In conclusion, the varied pathophysiologic mechanisms identified in COVID-19 likely require multiple therapeutic agents working in concert to counteract the diverse, deleterious consequences of this aberrant immune response. It is exceedingly unlikely that a “magic bullet” will be found, or even a medicine which would be effective at multiple stages of the disease. The MATH+ treatment protocol instead offers an inexpensive combination of medicines with a well-known safety profile based on strong physiologic rationale and an increasing clinical evidence base which potentially offers a life-saving approach to the management of COVID-19 patients.

Acknowledgments

Thanks for Frank Benno Junghans for the creation and design of Tables 1 and 2 and Dr. Gopal Punjabi for providing the image in Figure 2.

Financial Disclosure

None to declare.

Conflict of Interest

The authors declare that there is no conflict of interest.

Author Contributions

Dr. Meduri’s contribution is the result of work supported with the resources and use of facilities at the Memphis VA Medical Center.
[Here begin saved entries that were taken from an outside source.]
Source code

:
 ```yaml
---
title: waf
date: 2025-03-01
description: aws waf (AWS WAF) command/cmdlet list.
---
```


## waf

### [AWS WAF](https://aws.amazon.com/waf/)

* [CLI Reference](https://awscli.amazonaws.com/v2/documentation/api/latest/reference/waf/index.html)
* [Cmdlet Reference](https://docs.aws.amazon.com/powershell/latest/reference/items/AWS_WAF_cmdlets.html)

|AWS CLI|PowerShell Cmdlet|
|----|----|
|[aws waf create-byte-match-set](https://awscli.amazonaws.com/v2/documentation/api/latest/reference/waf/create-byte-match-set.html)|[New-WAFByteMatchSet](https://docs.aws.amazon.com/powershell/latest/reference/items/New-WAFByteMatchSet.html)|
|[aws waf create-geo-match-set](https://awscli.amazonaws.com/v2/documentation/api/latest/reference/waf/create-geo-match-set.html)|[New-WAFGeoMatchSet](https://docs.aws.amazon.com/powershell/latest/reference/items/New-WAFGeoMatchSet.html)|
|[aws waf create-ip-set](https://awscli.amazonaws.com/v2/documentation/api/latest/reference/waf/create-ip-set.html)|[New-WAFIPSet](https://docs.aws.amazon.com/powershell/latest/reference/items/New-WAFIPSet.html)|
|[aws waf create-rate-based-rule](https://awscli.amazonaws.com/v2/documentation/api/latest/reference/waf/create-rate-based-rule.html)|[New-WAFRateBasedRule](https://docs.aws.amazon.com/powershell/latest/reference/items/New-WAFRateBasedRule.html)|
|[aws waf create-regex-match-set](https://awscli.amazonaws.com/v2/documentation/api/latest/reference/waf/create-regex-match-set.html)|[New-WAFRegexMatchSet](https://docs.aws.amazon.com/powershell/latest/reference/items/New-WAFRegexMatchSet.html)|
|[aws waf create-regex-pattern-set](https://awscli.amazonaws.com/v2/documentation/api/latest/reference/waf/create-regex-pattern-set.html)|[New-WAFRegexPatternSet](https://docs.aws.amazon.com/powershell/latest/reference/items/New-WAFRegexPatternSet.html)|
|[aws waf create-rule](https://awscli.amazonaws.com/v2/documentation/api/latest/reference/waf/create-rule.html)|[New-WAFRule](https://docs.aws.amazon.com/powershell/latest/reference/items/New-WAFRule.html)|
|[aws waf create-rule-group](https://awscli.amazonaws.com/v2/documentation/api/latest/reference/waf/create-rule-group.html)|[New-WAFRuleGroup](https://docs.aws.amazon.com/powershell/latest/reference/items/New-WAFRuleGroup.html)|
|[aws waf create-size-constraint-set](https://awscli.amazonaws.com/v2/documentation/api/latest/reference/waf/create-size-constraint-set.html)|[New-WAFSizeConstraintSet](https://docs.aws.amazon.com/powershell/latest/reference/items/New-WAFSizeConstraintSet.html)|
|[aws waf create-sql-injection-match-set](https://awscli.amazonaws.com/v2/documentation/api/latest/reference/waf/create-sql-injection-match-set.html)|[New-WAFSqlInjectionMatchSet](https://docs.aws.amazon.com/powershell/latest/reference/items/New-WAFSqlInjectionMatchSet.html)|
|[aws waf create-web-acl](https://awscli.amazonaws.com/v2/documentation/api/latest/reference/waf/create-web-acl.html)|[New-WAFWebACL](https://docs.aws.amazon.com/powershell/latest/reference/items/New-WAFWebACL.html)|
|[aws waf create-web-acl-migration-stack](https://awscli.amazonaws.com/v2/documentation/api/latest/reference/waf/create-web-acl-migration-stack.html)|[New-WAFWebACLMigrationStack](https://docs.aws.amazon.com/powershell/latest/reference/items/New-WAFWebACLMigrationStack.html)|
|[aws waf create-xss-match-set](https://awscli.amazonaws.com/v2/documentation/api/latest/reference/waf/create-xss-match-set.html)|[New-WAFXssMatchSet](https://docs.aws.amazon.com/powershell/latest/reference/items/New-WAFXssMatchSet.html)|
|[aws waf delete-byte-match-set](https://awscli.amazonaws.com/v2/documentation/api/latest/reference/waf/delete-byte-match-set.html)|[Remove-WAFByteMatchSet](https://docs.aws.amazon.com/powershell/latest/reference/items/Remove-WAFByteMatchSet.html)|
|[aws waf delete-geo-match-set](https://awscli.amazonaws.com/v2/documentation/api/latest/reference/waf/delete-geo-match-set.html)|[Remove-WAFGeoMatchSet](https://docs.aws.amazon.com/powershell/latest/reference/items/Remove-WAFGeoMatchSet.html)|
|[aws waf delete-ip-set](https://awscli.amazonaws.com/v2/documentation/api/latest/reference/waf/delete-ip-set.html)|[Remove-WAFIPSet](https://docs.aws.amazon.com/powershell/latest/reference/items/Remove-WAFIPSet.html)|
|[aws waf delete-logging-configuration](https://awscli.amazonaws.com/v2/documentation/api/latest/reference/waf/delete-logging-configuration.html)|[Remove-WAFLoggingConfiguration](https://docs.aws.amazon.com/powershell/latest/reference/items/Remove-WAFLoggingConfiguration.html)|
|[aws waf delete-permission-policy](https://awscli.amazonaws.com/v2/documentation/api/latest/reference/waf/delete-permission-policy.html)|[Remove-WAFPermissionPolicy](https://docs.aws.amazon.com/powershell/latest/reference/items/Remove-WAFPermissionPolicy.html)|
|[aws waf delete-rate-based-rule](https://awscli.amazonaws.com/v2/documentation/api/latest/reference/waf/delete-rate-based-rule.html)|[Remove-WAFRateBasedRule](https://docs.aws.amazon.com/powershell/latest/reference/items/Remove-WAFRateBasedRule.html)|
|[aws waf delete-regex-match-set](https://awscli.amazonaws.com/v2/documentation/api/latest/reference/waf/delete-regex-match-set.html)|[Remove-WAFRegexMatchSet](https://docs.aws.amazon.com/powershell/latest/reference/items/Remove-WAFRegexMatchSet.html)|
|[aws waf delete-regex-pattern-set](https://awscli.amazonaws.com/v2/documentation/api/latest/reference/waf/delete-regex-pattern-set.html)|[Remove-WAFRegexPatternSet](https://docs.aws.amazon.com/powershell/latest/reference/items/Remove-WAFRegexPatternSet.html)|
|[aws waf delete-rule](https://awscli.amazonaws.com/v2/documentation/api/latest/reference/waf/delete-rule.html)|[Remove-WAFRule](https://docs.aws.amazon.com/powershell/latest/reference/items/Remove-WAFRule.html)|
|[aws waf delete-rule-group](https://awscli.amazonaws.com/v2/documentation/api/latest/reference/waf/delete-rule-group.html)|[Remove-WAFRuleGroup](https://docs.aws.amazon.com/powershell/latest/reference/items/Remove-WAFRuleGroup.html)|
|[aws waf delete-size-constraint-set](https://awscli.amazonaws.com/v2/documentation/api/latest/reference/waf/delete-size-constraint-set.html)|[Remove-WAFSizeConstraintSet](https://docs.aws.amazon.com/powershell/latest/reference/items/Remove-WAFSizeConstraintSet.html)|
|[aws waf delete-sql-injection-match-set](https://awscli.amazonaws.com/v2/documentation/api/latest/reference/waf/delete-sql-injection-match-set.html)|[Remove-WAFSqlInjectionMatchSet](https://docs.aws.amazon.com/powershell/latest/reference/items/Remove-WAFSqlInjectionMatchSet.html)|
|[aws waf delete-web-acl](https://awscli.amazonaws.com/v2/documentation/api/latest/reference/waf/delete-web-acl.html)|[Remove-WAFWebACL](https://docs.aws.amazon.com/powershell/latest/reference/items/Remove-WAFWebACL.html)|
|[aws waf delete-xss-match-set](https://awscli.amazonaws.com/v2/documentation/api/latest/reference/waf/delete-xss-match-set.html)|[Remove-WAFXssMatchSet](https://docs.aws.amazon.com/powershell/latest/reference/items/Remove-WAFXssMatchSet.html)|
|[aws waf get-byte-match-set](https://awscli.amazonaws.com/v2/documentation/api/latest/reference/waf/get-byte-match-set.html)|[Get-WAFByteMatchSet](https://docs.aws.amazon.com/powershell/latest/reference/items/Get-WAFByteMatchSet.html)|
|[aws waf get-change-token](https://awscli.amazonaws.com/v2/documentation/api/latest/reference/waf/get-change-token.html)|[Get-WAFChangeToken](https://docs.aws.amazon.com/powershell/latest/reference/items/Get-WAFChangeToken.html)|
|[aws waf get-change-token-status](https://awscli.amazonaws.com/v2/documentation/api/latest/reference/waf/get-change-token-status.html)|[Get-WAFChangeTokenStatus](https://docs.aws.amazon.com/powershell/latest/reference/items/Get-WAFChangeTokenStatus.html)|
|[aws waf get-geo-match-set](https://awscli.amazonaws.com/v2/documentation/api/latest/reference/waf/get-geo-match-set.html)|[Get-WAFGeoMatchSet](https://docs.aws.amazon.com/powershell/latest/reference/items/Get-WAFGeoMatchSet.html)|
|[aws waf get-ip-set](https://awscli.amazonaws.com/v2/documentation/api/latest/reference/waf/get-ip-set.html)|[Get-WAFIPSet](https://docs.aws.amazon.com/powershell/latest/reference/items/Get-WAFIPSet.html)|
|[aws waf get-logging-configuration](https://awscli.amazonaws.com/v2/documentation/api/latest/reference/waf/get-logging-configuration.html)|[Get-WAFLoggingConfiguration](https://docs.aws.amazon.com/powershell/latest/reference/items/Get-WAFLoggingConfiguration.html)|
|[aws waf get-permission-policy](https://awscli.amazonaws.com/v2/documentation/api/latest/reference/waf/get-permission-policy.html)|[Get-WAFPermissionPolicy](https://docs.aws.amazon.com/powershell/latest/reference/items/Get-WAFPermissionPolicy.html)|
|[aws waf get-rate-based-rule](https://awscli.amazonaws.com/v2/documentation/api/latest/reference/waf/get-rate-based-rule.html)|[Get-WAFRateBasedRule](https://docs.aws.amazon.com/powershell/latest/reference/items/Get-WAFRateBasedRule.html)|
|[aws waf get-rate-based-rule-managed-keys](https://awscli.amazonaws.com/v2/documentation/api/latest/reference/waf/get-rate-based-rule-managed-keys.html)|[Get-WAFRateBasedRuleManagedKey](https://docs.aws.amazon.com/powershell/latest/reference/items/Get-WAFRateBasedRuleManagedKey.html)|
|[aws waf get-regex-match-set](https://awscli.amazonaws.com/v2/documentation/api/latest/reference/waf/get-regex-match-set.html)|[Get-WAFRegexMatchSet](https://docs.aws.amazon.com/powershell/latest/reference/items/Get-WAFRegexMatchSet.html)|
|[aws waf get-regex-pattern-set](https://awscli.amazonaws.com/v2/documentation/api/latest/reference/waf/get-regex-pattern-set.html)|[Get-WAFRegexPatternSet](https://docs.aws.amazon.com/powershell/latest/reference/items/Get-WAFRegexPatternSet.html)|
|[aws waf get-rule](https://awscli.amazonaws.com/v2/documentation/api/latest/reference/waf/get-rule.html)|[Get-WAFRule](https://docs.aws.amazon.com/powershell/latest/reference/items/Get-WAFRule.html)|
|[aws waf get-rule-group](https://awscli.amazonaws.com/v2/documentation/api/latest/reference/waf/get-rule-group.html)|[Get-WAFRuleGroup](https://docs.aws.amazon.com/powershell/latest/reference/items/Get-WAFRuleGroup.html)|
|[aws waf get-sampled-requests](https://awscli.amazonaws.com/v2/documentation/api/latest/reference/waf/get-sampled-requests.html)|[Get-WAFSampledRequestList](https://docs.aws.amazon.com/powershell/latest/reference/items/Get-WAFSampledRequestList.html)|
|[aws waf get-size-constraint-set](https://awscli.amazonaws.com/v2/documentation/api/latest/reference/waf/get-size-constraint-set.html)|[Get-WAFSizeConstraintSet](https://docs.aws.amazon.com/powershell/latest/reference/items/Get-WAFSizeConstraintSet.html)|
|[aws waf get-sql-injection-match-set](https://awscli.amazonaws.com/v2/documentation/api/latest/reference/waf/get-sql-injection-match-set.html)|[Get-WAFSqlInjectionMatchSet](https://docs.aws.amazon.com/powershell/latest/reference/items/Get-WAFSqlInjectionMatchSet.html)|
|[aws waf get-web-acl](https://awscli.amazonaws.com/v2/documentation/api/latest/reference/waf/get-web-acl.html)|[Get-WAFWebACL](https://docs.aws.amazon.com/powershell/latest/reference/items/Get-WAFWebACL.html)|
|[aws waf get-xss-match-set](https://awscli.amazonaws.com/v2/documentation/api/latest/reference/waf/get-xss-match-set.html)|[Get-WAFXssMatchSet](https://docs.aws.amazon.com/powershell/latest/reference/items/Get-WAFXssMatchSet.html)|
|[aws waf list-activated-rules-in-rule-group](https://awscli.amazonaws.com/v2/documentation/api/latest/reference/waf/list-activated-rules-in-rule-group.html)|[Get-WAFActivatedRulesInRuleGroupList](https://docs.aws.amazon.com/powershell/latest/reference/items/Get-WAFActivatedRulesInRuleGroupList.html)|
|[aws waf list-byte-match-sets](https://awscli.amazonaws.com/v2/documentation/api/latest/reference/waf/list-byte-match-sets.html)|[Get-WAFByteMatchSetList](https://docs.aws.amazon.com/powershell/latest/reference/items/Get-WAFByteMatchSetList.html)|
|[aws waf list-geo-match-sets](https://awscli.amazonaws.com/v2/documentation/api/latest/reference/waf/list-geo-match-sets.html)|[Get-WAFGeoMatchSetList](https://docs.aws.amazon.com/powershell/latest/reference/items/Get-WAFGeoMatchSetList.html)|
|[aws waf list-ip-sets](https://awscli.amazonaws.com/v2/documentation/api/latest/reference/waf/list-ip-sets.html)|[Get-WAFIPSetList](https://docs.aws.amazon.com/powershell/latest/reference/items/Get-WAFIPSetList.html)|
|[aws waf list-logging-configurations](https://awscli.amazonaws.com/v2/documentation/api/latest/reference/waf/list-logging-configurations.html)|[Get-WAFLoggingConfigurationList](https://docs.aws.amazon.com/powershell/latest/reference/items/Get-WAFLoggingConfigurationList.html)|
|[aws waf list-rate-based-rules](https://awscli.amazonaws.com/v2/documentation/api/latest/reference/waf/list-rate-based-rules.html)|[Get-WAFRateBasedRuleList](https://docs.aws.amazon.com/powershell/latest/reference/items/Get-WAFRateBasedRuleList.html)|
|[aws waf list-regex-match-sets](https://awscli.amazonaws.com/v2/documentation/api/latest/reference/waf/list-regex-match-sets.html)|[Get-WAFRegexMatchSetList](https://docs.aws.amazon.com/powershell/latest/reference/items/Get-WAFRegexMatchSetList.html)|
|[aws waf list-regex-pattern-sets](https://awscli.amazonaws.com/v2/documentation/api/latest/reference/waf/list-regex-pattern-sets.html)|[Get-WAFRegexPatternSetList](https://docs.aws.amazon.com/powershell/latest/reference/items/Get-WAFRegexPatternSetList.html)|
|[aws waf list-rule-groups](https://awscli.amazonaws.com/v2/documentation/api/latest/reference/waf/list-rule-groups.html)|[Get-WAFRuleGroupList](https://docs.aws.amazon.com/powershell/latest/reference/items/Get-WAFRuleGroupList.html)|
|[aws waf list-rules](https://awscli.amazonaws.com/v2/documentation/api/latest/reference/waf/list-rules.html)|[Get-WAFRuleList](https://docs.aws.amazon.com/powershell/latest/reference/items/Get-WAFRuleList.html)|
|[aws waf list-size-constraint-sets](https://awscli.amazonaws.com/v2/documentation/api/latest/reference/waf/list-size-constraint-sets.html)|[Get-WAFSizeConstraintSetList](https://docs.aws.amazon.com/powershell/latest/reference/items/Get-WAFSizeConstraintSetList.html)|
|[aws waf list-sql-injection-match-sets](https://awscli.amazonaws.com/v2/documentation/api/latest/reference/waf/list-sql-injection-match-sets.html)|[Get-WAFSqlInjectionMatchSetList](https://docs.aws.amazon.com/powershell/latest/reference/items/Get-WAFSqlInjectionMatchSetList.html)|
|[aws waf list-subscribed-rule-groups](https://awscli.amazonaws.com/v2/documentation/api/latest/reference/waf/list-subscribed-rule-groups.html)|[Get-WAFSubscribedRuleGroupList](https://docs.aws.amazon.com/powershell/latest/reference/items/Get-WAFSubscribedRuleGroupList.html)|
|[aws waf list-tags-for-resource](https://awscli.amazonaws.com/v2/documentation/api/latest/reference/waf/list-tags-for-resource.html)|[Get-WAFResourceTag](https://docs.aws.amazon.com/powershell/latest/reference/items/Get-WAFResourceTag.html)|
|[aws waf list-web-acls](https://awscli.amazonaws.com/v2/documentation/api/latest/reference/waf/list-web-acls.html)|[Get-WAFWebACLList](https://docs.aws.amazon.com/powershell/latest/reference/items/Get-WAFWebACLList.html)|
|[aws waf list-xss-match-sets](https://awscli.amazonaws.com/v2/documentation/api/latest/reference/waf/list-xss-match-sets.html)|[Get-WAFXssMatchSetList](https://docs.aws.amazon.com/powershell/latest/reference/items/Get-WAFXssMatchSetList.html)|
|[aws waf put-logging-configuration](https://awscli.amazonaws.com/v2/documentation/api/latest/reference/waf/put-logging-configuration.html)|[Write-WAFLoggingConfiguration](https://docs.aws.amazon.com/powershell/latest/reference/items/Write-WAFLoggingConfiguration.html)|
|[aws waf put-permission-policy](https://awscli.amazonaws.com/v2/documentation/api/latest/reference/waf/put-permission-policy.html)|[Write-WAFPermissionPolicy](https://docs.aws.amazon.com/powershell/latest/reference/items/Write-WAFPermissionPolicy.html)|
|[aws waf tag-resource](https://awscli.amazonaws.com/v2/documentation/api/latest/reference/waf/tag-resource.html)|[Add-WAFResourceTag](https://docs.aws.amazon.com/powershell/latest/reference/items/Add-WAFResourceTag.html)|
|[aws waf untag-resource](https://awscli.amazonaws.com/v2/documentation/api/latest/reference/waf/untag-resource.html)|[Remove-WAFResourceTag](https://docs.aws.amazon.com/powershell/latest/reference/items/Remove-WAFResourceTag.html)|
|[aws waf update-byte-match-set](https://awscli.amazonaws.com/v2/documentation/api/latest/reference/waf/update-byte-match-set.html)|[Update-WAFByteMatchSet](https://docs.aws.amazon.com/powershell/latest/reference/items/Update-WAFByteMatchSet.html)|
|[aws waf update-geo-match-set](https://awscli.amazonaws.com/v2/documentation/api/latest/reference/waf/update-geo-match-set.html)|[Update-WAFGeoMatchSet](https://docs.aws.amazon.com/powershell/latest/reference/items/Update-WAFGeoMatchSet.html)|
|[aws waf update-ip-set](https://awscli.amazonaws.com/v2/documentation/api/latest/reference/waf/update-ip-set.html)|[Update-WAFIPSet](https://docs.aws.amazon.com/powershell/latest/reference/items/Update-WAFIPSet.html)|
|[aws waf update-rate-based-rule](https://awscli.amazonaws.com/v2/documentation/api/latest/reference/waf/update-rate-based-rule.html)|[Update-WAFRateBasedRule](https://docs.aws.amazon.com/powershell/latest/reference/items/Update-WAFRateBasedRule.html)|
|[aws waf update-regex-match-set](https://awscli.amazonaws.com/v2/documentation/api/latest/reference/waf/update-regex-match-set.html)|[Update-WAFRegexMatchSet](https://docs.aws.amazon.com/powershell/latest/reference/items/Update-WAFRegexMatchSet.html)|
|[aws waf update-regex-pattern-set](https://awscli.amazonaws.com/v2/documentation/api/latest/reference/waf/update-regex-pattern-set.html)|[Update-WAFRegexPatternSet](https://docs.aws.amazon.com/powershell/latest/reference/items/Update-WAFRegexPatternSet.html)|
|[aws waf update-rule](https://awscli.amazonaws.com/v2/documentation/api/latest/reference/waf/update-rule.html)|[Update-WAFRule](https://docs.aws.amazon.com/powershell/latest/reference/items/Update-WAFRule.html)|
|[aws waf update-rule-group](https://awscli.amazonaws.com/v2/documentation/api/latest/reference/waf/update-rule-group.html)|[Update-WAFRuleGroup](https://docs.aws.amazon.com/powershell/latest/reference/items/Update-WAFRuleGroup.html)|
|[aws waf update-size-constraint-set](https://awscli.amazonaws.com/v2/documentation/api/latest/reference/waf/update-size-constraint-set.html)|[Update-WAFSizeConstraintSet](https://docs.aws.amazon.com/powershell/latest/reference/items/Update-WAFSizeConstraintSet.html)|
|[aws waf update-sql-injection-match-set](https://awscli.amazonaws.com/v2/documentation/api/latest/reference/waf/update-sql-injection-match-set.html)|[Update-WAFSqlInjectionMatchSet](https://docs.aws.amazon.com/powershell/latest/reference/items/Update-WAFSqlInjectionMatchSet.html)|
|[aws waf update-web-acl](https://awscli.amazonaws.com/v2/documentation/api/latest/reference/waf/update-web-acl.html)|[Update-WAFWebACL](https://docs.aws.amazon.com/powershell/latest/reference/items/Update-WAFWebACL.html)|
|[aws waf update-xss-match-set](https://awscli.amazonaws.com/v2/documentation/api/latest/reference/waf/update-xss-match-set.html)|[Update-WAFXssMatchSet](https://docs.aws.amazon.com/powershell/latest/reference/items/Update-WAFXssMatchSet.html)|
The contents of this commentary do not represent the views of the US Department of Veterans Affairs or the United States Government.

Data Availability

The authors declare that data supporting the findings of this study are available within the article.

Author Note

A version of this manuscript was published by The Journal of Intensive Care Medicine and was retracted by the editors after being published and highly cited. The article has been changed, the contested findings have been removed, and we have added the addition of antiandrogen therapy. It is noteworthy that this manuscript emphasizing the benefit of corticosteroid anticoagulant and antioxidant therapy in patients with COVID-19 was conceived of before the results of the recovery trial were known.